A few memorable storm moments:
* When I worked in Worthington, my friend John learned of a prime position outside of town for sledding. We planned a late-night excursion, fueled primarily by a love of sledding, but perhaps by some liquids. John drove us in his red jeep. The sledding was fine. Unfortunately, John's jeep didn't make the trip back to Worthington, at least not with him behind the wheel.

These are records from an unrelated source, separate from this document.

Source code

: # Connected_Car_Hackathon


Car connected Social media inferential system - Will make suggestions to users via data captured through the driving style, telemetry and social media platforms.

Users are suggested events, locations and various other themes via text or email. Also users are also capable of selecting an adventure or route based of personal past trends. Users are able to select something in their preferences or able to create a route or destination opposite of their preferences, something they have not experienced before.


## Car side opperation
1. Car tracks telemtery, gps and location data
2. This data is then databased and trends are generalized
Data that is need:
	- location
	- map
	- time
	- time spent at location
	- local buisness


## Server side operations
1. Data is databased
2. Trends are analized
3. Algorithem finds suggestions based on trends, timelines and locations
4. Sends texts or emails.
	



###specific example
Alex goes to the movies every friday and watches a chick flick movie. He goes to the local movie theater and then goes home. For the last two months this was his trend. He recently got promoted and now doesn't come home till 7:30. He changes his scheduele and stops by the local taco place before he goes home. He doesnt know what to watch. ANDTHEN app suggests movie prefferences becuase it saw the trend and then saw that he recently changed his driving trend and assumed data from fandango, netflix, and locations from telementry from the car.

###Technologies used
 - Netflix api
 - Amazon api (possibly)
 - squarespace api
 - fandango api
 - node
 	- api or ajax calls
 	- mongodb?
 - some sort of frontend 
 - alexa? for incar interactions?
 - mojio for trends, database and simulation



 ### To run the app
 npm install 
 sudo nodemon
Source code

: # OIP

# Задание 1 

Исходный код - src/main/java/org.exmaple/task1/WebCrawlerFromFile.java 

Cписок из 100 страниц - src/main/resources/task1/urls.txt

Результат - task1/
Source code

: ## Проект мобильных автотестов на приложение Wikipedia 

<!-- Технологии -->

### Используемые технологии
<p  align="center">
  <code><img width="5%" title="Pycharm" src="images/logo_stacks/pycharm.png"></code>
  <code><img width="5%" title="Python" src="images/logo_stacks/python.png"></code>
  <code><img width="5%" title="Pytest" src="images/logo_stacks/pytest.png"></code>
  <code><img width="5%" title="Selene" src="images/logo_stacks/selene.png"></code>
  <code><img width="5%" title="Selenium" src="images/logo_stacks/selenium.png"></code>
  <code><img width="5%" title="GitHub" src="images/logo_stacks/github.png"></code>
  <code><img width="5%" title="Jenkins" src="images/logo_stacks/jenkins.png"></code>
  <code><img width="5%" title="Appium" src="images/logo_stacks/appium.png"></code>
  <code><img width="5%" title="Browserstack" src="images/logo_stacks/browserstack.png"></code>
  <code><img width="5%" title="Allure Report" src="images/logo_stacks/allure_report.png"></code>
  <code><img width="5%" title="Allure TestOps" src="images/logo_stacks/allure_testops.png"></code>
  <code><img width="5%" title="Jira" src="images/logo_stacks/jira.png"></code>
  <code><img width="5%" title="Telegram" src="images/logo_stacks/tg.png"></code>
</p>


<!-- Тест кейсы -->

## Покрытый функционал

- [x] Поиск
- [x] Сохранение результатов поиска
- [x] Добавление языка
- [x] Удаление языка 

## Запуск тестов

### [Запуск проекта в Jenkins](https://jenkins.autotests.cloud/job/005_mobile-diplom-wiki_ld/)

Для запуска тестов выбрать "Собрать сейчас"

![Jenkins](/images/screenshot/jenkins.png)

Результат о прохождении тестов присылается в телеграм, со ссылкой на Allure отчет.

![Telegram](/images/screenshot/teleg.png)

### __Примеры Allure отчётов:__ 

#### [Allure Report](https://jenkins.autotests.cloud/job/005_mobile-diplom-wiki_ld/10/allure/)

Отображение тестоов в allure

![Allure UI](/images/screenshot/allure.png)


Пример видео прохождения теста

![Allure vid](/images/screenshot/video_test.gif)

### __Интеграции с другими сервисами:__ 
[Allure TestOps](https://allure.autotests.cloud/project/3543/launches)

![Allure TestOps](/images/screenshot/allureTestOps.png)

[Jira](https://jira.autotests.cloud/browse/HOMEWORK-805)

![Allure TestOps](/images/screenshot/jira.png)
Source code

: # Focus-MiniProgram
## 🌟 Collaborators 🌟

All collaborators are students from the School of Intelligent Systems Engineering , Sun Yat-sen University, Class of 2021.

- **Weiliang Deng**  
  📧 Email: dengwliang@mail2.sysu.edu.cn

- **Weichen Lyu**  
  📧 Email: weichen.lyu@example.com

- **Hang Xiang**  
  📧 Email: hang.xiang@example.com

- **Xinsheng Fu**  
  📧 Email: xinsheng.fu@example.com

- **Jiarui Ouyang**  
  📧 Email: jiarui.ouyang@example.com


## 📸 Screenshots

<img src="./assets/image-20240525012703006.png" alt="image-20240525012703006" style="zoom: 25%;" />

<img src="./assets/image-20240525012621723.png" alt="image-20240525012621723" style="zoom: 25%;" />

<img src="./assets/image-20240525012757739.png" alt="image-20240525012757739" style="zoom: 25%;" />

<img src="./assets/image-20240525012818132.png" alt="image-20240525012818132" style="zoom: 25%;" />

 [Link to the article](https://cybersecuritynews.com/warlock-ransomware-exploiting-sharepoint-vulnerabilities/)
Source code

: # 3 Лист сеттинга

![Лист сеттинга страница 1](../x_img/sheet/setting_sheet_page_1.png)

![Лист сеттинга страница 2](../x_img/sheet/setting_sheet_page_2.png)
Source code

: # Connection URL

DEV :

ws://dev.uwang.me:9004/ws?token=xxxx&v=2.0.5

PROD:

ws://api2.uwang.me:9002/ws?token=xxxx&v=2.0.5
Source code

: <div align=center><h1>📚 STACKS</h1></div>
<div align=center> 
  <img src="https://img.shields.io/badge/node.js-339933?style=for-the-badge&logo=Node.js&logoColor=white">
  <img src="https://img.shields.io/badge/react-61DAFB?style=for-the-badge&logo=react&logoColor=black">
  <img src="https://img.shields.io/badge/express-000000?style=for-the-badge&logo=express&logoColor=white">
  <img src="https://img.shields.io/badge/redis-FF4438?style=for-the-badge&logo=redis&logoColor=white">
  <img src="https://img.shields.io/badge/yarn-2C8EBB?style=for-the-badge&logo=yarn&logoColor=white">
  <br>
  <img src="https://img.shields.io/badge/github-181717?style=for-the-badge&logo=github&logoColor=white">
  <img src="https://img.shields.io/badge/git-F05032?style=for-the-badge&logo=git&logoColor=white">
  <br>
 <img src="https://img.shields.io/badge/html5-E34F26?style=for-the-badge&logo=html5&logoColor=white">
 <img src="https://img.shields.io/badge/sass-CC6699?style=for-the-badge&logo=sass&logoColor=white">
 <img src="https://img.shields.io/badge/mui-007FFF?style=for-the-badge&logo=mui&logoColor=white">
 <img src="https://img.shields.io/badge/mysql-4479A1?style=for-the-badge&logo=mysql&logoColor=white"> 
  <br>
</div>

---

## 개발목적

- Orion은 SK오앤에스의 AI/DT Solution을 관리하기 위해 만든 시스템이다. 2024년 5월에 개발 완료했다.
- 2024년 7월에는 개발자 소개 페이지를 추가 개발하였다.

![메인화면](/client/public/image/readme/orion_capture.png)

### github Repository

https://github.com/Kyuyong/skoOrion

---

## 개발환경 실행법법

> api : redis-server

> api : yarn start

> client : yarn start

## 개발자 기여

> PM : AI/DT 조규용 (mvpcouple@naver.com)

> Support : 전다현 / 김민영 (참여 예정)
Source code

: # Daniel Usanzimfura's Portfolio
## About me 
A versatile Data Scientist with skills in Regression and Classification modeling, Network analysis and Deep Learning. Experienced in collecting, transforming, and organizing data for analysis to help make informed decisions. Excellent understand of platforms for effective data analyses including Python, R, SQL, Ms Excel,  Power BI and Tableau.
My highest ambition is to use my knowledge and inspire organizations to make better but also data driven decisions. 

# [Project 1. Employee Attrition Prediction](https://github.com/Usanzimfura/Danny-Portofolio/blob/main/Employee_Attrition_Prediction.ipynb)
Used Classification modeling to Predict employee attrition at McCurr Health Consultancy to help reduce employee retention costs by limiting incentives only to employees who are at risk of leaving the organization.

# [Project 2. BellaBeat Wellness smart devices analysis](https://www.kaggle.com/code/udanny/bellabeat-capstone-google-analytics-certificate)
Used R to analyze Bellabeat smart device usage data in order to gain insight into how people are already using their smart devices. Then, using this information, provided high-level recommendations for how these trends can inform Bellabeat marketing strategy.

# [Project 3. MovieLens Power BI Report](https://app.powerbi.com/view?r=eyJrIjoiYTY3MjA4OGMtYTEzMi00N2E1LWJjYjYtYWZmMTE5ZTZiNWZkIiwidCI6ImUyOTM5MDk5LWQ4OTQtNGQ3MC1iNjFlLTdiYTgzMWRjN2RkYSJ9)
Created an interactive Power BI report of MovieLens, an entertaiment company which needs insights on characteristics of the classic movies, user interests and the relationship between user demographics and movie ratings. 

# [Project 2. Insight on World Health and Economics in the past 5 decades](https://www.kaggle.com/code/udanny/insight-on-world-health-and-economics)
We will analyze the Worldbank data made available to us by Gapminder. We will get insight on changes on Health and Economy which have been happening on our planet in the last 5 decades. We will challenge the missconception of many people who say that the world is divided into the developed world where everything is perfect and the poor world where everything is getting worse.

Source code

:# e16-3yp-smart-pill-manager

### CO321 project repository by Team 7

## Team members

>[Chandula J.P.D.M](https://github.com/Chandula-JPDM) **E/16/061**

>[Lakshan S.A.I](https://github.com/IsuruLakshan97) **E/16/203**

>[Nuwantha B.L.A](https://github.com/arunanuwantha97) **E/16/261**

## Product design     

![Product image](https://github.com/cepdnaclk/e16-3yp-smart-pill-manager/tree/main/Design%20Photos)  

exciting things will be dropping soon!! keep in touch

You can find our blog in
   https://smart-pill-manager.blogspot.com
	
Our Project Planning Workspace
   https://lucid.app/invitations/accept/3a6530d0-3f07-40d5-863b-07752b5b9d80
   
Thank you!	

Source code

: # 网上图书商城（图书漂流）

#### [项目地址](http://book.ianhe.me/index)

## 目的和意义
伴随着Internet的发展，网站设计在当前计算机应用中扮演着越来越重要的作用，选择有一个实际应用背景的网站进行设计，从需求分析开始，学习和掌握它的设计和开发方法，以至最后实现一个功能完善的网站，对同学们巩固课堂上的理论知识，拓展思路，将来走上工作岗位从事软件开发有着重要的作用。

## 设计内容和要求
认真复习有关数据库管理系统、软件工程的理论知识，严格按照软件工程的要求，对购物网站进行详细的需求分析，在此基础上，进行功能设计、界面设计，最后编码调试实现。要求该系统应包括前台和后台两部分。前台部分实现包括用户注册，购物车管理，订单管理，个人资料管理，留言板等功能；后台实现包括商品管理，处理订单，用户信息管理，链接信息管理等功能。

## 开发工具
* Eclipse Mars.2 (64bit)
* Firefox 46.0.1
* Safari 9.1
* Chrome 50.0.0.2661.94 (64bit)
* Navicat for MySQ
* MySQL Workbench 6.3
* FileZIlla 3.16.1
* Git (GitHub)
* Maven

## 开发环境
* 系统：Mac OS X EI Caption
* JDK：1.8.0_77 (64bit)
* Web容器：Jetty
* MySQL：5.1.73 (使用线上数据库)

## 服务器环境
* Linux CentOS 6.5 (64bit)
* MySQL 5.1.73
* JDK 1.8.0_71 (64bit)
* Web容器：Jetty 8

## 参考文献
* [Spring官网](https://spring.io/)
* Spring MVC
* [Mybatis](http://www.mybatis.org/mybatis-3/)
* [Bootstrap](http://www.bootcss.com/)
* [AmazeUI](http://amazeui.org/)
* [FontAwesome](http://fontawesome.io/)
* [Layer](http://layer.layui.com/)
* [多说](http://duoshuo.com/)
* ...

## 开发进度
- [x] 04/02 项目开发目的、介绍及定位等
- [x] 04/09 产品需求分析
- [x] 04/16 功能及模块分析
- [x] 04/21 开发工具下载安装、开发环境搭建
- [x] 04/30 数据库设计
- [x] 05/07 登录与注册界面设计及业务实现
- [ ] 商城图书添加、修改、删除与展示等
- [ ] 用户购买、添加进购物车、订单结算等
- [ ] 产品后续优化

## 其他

Somehow, after parking on the side of the road, he moved the wrong direction and got stuck, then compounded the problem by attempting to power out of the snow, causing even more damage to the beloved red vehicle. We were now stranded on a cold winter night. Fortunately, we had thought ahead and brought a cell phone from the newspaper office and called a co-worker t0 retrieve us. I'm not sure what we would have done without the phone. Cannibalism? By hour three that might have been the best option and then it would have been one-on-one combat, winner take all. John's a great cook. If he would have prevailed, he probably could have prepared a delightful meal out of my frozen limbs. But I was more athletic, so might have had an edge in the actual fight. Thankfully it didn't come to that, although the winner might have had a hell of a book deal out of the situation.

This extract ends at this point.